But concerns about this “problem” and its “astonishing scope” are misguided.
Here’s what happened: Back in March, the economy was collapsing, tens of millions of Amerians were in the process of losing their jobs, and Congress passed a giant relief bill to keep households solvent during the hard times to come. The rapid onset of the economic crisis posed a logistical challenge to the IRS. Americans needed cash relief yesterday, but the agency did not have the payment infrastructure in place to immediately deposit $1,200 into every eligible resident’s bank account. Meanwhile, ensuring that no ineligible Americans were mistakenly sent relief would require a time-consuming review process. So the agency opted to err on the side of not letting poor Americans go hungry. In practice, this involved, among other things, sending payments to nearly 1.1 million Americans who had perished between filing a 2018 or 2019 tax return and April 2020.
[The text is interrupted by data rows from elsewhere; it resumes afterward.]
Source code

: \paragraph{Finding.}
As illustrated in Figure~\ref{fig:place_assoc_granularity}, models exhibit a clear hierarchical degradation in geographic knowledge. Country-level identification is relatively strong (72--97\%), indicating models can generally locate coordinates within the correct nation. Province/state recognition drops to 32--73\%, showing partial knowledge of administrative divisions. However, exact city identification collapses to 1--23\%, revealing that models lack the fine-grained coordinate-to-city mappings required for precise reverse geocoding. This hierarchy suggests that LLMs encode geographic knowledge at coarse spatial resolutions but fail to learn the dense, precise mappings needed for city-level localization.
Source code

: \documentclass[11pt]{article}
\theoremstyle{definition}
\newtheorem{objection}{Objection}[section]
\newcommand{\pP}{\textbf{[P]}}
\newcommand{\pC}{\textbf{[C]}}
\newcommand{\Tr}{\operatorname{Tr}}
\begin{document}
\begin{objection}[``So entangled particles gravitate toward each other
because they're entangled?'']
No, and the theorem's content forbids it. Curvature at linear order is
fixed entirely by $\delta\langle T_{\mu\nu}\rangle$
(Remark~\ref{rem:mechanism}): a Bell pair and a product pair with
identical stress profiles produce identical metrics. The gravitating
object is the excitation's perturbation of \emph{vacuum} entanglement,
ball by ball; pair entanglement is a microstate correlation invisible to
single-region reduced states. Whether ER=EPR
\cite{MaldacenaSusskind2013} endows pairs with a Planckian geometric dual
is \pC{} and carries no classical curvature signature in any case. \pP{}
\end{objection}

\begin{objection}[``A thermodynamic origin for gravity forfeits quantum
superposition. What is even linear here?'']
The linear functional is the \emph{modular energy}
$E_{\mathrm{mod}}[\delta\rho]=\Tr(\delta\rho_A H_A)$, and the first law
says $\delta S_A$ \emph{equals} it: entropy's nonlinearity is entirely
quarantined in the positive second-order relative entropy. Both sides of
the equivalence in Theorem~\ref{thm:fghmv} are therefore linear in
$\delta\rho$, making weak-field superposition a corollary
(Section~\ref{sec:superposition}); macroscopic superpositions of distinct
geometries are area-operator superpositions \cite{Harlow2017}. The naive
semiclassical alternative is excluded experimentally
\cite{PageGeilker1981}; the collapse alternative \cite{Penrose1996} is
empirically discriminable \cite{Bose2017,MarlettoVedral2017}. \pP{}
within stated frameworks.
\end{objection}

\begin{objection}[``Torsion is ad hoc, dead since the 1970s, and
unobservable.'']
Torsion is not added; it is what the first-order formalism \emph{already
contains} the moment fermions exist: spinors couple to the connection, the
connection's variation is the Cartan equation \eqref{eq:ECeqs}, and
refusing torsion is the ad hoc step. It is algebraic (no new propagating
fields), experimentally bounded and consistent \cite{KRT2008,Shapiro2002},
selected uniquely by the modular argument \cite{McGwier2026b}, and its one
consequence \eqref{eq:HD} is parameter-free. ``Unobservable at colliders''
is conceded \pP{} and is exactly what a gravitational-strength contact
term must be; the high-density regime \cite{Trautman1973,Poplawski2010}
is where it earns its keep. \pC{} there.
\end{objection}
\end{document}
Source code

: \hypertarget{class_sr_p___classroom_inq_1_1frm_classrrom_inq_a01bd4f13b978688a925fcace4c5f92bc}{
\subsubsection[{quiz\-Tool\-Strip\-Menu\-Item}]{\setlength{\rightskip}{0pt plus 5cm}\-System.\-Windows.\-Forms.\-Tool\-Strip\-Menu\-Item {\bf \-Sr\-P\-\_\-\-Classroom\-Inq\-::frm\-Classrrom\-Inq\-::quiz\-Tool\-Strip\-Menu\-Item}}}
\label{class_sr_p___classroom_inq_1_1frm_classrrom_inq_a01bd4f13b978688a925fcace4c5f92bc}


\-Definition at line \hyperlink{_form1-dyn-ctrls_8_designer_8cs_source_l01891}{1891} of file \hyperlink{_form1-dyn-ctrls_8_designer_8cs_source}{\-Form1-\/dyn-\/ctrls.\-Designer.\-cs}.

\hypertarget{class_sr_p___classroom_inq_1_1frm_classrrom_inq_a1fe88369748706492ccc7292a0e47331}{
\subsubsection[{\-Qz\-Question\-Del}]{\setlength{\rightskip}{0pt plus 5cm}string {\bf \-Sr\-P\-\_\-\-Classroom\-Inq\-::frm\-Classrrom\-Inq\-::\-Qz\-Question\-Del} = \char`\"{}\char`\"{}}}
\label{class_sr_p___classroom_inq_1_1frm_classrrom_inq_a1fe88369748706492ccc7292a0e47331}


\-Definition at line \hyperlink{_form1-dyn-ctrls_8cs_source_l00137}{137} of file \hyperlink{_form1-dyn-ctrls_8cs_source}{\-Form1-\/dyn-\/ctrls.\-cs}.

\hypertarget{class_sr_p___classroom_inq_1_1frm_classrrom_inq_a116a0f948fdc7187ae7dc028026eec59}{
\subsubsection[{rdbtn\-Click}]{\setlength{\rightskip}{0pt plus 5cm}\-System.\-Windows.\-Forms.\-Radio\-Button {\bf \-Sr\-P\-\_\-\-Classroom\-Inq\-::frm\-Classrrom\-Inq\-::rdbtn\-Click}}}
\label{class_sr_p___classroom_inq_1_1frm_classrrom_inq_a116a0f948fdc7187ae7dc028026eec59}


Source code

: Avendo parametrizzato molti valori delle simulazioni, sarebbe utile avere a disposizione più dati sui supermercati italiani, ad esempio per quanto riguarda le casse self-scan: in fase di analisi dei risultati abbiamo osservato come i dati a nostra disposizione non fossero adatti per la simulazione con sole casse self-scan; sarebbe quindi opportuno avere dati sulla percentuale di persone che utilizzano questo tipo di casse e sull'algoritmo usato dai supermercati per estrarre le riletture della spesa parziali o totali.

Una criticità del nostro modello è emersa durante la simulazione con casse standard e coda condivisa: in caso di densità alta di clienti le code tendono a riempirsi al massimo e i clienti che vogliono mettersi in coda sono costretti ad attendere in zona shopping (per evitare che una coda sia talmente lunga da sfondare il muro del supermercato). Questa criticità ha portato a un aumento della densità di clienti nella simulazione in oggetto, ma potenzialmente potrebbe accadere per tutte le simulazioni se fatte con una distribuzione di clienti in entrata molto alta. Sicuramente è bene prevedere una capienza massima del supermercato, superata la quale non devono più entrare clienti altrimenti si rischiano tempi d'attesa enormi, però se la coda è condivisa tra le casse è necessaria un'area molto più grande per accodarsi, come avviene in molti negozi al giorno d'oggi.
Such payments were dispersed for two main reasons. First, IRS lawyers initially interpreted the legislation as mandating the delivery of relief payments to Americans who’d paid their 2019 taxes, irrespective of their burial status (eventually, the IRS determined that it did actually have the authority to discriminate on the basis of existence). Second, disqualifying Americans who’d paid taxes in 2018 — but not 2019 — on the grounds that they had since died would have required checking each such individual’s name against the Social Security Administration’s death records, a process that would have delayed the disbursement of aid to the living.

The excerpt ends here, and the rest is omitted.